_Activity:_
The records must be duplicated exactly, with every picture left out.

[Opening Data section section]

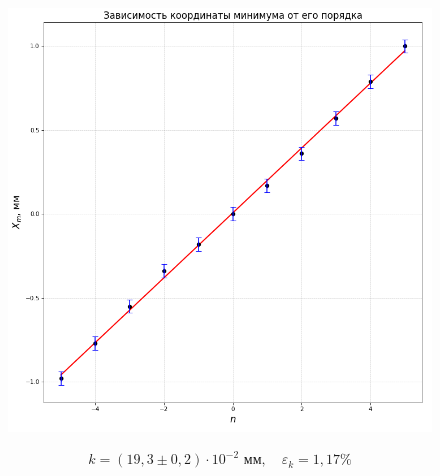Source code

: \documentclass[a4paper,12pt]{article}
\begin{document}
\newpage
\begin{figure}[H]\label{fig: Fraunhofer, X_m(m)}
    \centering
    \includegraphics[width = \textwidth]{x_m(m).png}
\end{figure}
\[k = (19,3 \pm 0,2)\cdot 10^{-2} \text{ мм}, \quad \varepsilon_k = 1,17\%\]

\newpage

\end{document}
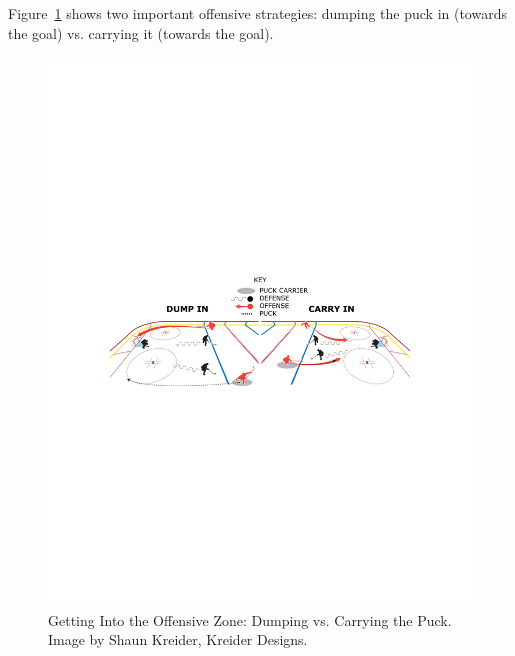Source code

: Figure~\ref{fig:dumpin} shows two important offensive strategies: dumping the puck in (towards the goal) vs. carrying it (towards the goal).  

\begin{figure}
\centering 
\includegraphics[width=1\textwidth]
{dumpvscarry}
\caption{Getting Into the Offensive Zone: Dumping vs. Carrying the Puck. Image by Shaun Kreider, Kreider Designs.}
\label{fig:dumpin}
\end{figure}


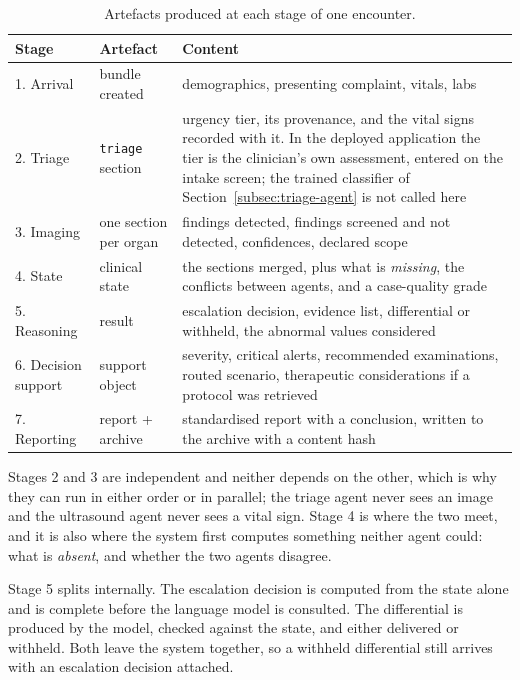 \begin{table}[H]
  \centering
  \small
  \caption{Artefacts produced at each stage of one encounter.}
  \label{tab:dataflow}
  \begin{tabularx}{\textwidth}{@{}llX@{}}
    \toprule
    Stage & Artefact & Content \\
    \midrule
    1. Arrival & bundle created & demographics, presenting complaint, vitals, labs \\
    2. Triage & \texttt{triage} section & urgency tier, its provenance, and the vital signs
      recorded with it. In the deployed application the tier is the clinician's own assessment,
      entered on the intake screen; the trained classifier of
      Section~\ref{subsec:triage-agent} is not called here \\
    3. Imaging & one section per organ & findings detected, findings screened and not detected,
      confidences, declared scope \\
    4. State & clinical state & the sections merged, plus what is \emph{missing}, the conflicts
      between agents, and a case-quality grade \\
    5. Reasoning & result & escalation decision, evidence list, differential or withheld, the
      abnormal values considered \\
    6. Decision support & support object & severity, critical alerts, recommended
      examinations, routed scenario, therapeutic considerations if a protocol was retrieved \\
    7. Reporting & report + archive & standardised report with a conclusion, written to the
      archive with a content hash \\
    \bottomrule
  \end{tabularx}
\end{table}

Stages 2 and 3 are independent and neither depends on the other, which is why they can run in
either order or in parallel; the triage agent never sees an image and the ultrasound agent
never sees a vital sign. Stage 4 is where the two meet, and it is also where the system first
computes something neither agent could: what is \emph{absent}, and whether the two agents
disagree.

Stage 5 splits internally. The escalation decision is computed from the state alone and is
complete before the language model is consulted. The differential is produced by the model,
checked against the state, and either delivered or withheld. Both leave the system together, so
a withheld differential still arrives with an escalation decision attached.

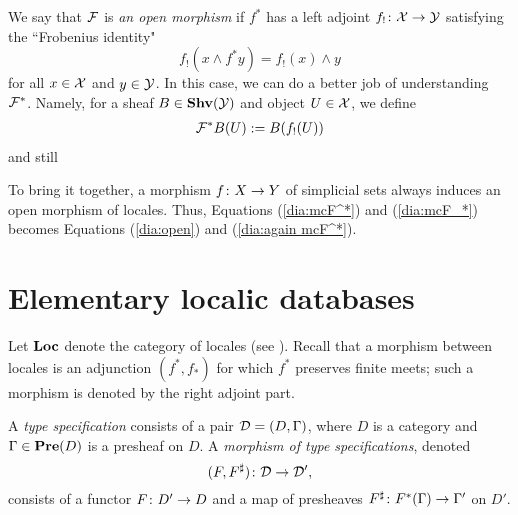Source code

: \documentclass{amsart}
\def\Loc{{\bf Loc}}
\def\meet{\wedge}
\begin{document}
We say that $\mathcal{F}$ is {\em an open morphism} if $f^*$ has a left adjoint $f_!\colon\mathcal{X}\rightarrow\mathcal{Y}$ satisfying the ``Frobenius identity" $$f_!(x\meet f^*y)=f_!(x)\meet y$$ for all $x\in\mathcal{X}$ and $y\in\mathcal{Y}$.  In this case, we can do a better job of understanding $\mathcal{F}^*$.   Namely, for a sheaf $B\in{\bf Shv}(\mathcal{Y})$ and object $U\in\mathcal{X}$, we define \begin{align}\label{dia:open}\mathcal{F}^*B(U):=B(f_!(U))\end{align} and still 

To bring it together, a morphism $f\colon X\rightarrow Y$ of simplicial sets always induces an open morphism of locales.  Thus, Equations (\ref{dia:mcF^*}) and (\ref{dia:mcF_*}) becomes Equations (\ref{dia:open}) and (\ref{dia:again mcF^*}).


\section{Elementary localic databases}

Let $\Loc$ denote the category of locales (see \cite{Bor3}).  Recall that a morphism between locales is an adjunction $(f^*,f_*)$ for which $f^*$ preserves finite meets; such a morphism is denoted by the right adjoint part.

\begin{definition}

A {\em type specification} consists of a pair $\mathcal{D}=(D,\Gamma)$, where $D$ is a category and $\Gamma\in{\bf Pre}(D)$ is a presheaf on $D$.  A {\em morphism of type specifications}, denoted $$(F,F^\sharp)\colon\mathcal{D}\rightarrow\mathcal{D}',$$ consists of a functor $F\colon D'\rightarrow D$ and a map of presheaves $F^\sharp\colon F^*(\Gamma)\rightarrow\Gamma'$ on $D'$.  

\end{definition}
\end{document}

[Closing Data section section]

_Exercise output:_
Source code

: \documentclass[a4paper,12pt]{article}
\begin{document}
\newpage
\begin{figure}[H]\label{fig: Fraunhofer, X_m(m)}
    \centering
    \includegraphics[width = \textwidth]{x_m(m).png}
\end{figure}
\[k = (19,3 \pm 0,2)\cdot 10^{-2} \text{ мм}, \quad \varepsilon_k = 1,17\%\]

\newpage

\end{document}
Source code

: Figure~\ref{fig:dumpin} shows two important offensive strategies: dumping the puck in (towards the goal) vs. carrying it (towards the goal).  

\begin{figure}
\centering 
\includegraphics[width=1\textwidth]
{dumpvscarry}
\caption{Getting Into the Offensive Zone: Dumping vs. Carrying the Puck. Image by Shaun Kreider, Kreider Designs.}
\label{fig:dumpin}
\end{figure}


 \begin{table}[H]
  \centering
  \small
  \caption{Artefacts produced at each stage of one encounter.}
  \label{tab:dataflow}
  \begin{tabularx}{\textwidth}{@{}llX@{}}
    \toprule
    Stage & Artefact & Content \\
    \midrule
    1. Arrival & bundle created & demographics, presenting complaint, vitals, labs \\
    2. Triage & \texttt{triage} section & urgency tier, its provenance, and the vital signs
      recorded with it. In the deployed application the tier is the clinician's own assessment,
      entered on the intake screen; the trained classifier of
      Section~\ref{subsec:triage-agent} is not called here \\
    3. Imaging & one section per organ & findings detected, findings screened and not detected,
      confidences, declared scope \\
    4. State & clinical state & the sections merged, plus what is \emph{missing}, the conflicts
      between agents, and a case-quality grade \\
    5. Reasoning & result & escalation decision, evidence list, differential or withheld, the
      abnormal values considered \\
    6. Decision support & support object & severity, critical alerts, recommended
      examinations, routed scenario, therapeutic considerations if a protocol was retrieved \\
    7. Reporting & report + archive & standardised report with a conclusion, written to the
      archive with a content hash \\
    \bottomrule
  \end{tabularx}
\end{table}

Stages 2 and 3 are independent and neither depends on the other, which is why they can run in
either order or in parallel; the triage agent never sees an image and the ultrasound agent
never sees a vital sign. Stage 4 is where the two meet, and it is also where the system first
computes something neither agent could: what is \emph{absent}, and whether the two agents
disagree.

Stage 5 splits internally. The escalation decision is computed from the state alone and is
complete before the language model is consulted. The differential is produced by the model,
checked against the state, and either delivered or withheld. Both leave the system together, so
a withheld differential still arrives with an escalation decision attached.

Source code

: \documentclass{amsart}
\def\Loc{{\bf Loc}}
\def\meet{\wedge}
\begin{document}
We say that $\mathcal{F}$ is {\em an open morphism} if $f^*$ has a left adjoint $f_!\colon\mathcal{X}\rightarrow\mathcal{Y}$ satisfying the ``Frobenius identity" $$f_!(x\meet f^*y)=f_!(x)\meet y$$ for all $x\in\mathcal{X}$ and $y\in\mathcal{Y}$.  In this case, we can do a better job of understanding $\mathcal{F}^*$.   Namely, for a sheaf $B\in{\bf Shv}(\mathcal{Y})$ and object $U\in\mathcal{X}$, we define \begin{align}\label{dia:open}\mathcal{F}^*B(U):=B(f_!(U))\end{align} and still 

To bring it together, a morphism $f\colon X\rightarrow Y$ of simplicial sets always induces an open morphism of locales.  Thus, Equations (\ref{dia:mcF^*}) and (\ref{dia:mcF_*}) becomes Equations (\ref{dia:open}) and (\ref{dia:again mcF^*}).


\section{Elementary localic databases}

Let $\Loc$ denote the category of locales (see \cite{Bor3}).  Recall that a morphism between locales is an adjunction $(f^*,f_*)$ for which $f^*$ preserves finite meets; such a morphism is denoted by the right adjoint part.

\begin{definition}

A {\em type specification} consists of a pair $\mathcal{D}=(D,\Gamma)$, where $D$ is a category and $\Gamma\in{\bf Pre}(D)$ is a presheaf on $D$.  A {\em morphism of type specifications}, denoted $$(F,F^\sharp)\colon\mathcal{D}\rightarrow\mathcal{D}',$$ consists of a functor $F\colon D'\rightarrow D$ and a map of presheaves $F^\sharp\colon F^*(\Gamma)\rightarrow\Gamma'$ on $D'$.  

\end{definition}
\end{document}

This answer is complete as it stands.